# Software



## tirediron (Mar 16, 2014)

Okay.... 'nother software question:  I'm looking for an application that will allow me to track my jobs, keep notes, client information, and ideally ('though not critical) create invoices.  Up 'til now, I've been using a spreadsheet to track everything, but I'm finding that rather clumsy.  I've looked at Office Time, but it's really more of a time-tracker and the hours spent of [most] jobs aren't important.  I'm aware that Quick Books and similar have this functionality, but I don't need a full-on accounting package.  Thoughts?  Suggestions (and no, 'Go soak your head isn't a real application! :greenpbl: )


----------



## tecboy (Mar 16, 2014)

Have you tried Excel? You can program it the way you want.


----------



## tirediron (Mar 16, 2014)

tecboy said:


> Have you tried Excel? You can program it the way you want.





> I've been using a spreadsheet to track everything


Mebbe...


----------



## IronMaskDuval (Mar 16, 2014)

You can look for a free CRM.


----------



## tirediron (Mar 16, 2014)

IronMaskDuval said:


> You can look for a free CRM.


Yep... but that's the problem; there are so many applications out there, I would go old and grey before I tried them all.  I was hoping someone here might have a specific recommendation.


----------



## Light Guru (Mar 16, 2014)

Yea spreadsheets can be vary clunky for the things you want to do. 
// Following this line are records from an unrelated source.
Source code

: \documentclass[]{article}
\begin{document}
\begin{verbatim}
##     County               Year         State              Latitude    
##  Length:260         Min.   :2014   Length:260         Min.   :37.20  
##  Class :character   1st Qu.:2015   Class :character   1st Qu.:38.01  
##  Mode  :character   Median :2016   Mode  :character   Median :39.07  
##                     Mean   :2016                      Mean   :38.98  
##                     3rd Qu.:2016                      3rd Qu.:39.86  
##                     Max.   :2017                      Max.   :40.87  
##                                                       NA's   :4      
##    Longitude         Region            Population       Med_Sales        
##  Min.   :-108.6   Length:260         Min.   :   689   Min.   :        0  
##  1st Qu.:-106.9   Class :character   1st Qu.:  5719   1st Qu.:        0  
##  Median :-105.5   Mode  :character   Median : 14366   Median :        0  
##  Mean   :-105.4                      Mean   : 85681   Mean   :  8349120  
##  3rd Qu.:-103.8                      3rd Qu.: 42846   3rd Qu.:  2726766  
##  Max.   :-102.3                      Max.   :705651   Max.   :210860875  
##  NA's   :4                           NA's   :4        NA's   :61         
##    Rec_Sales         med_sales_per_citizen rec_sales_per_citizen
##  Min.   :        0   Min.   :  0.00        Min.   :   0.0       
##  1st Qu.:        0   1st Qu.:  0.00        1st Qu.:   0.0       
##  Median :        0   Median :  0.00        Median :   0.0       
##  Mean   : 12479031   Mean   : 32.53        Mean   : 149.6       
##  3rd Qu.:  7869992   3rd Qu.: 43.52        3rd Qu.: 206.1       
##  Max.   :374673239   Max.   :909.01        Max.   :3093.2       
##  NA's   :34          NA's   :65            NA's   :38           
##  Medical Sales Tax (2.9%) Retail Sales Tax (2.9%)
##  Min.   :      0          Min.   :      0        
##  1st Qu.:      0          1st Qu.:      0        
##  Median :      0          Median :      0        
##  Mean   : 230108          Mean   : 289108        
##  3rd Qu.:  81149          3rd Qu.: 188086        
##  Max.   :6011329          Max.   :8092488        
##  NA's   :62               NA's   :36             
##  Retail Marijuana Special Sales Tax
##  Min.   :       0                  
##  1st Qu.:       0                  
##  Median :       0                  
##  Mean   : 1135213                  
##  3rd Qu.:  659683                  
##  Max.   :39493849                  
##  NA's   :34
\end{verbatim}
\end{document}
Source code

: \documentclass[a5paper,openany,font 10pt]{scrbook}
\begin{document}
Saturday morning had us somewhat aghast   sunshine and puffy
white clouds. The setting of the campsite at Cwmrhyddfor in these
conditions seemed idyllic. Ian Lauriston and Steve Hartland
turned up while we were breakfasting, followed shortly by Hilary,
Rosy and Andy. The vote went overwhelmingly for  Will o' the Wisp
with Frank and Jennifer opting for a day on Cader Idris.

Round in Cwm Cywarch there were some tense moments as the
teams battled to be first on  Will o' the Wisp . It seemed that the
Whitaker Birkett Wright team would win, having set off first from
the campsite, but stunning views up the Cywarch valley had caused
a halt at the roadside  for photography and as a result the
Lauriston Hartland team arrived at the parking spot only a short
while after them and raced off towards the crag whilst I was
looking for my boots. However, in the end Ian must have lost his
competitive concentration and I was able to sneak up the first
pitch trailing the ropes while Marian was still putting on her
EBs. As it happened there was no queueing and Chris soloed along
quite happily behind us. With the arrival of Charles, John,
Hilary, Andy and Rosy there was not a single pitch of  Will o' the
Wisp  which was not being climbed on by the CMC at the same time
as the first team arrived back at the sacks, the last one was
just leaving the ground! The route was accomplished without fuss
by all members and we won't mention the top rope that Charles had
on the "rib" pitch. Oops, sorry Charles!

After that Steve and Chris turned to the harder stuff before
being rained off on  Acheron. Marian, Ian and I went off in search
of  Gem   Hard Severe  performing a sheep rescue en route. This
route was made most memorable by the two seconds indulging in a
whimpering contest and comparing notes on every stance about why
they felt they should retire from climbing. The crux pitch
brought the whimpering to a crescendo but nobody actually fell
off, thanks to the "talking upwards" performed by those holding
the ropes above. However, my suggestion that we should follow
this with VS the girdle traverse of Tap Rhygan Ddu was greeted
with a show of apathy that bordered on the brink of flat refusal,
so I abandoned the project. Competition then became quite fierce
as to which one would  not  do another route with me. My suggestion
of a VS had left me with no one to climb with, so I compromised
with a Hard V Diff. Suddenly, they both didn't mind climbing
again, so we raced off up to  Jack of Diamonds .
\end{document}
I have not used it myself so I don't know it will do every thing you want like notes about clients but I have heard vary good things about freshbooks.com they even have a 30 day free trial.


----------



## manaheim (Mar 16, 2014)

I'm curious about this one myself... not that I have enough business to worry about it anymore... but when I did I wound up writing my own application to track all this using PHP/MySQL.


----------



## Tiller (Mar 16, 2014)

Quicken


----------



## IronMaskDuval (Mar 16, 2014)

Tiller said:


> Quicken




I use Quickbooks for my business, but a free CRM is ZOHO CRM. Give that a try.


----------



## 12sndsgood (Mar 17, 2014)

I have been wanting to look for something as well to help me better track where my money is going. Time. Etc.


----------



## AceCo55 (Mar 17, 2014)

I did a quick search using "software to track  jobs, keep notes, client information, invoices" and the following two looked like they had potential from the first half a dozen I scanned. I have no affiliation or interest in either organisation.
Field Service Management Software | Jobber
Explorer Pivot, Construction Project Management Software


----------



## IByte (Mar 17, 2014)

Access


----------



## pgriz (Mar 17, 2014)

I have used an application called "Ecco Pro", which was designed for Windows, then ported to Windows XP.  Company that made it abandoned it, and has a large group of people who have used it and love it, so the "orphan" has been maintained by other entities.  Here's a link to the current "home":  Ecco Pro for Windows 7 & 8.  I use it on Windows 7 without issues, to track all my prospect/client information, to record project tasks and details, etc.  It is not an accounting software, so invoices will still need to be done using using something like quicken, quickbooks, or similar.  However, it is enormously flexible and is able to store a lot of cross-linked information. 

for instance, I have a client (John Smith), for whom I am doing several projects (Projects A, B, C), and each project has a set of tasks, with deadlines, reminders, notes, etc.  Ecco Pro lets me set up multiple views so that I can see if from the point of view of time (calendar, ordered to-do lists), or by priority, or by any other characteristic that I choose to associate with each bit of data that I store.  I can look at all the tasks that have to be finished by a specific date, or I can look at a project and see which tasks make up that project.  

Powerful, very flexible, has a steep learning curve (mainly because it is so flexible), and pretty portable (I have it on my office computer, my Home-office computer, and my laptop, all synchronized to a master copy).


----------



## Big Mike (Mar 17, 2014)

I use (well, have is more accurate, as I don't actually use it much) the free version of Quickbooks, Simple Start.

I could use it to create and track customers, vendors, invoices, expenses, payments, assets etc.  But really, I just use a simple .doc file for my invoices.  Around tax time, I enter in all my invoices and expenses into Simple Start and then just print off a tax summary.


----------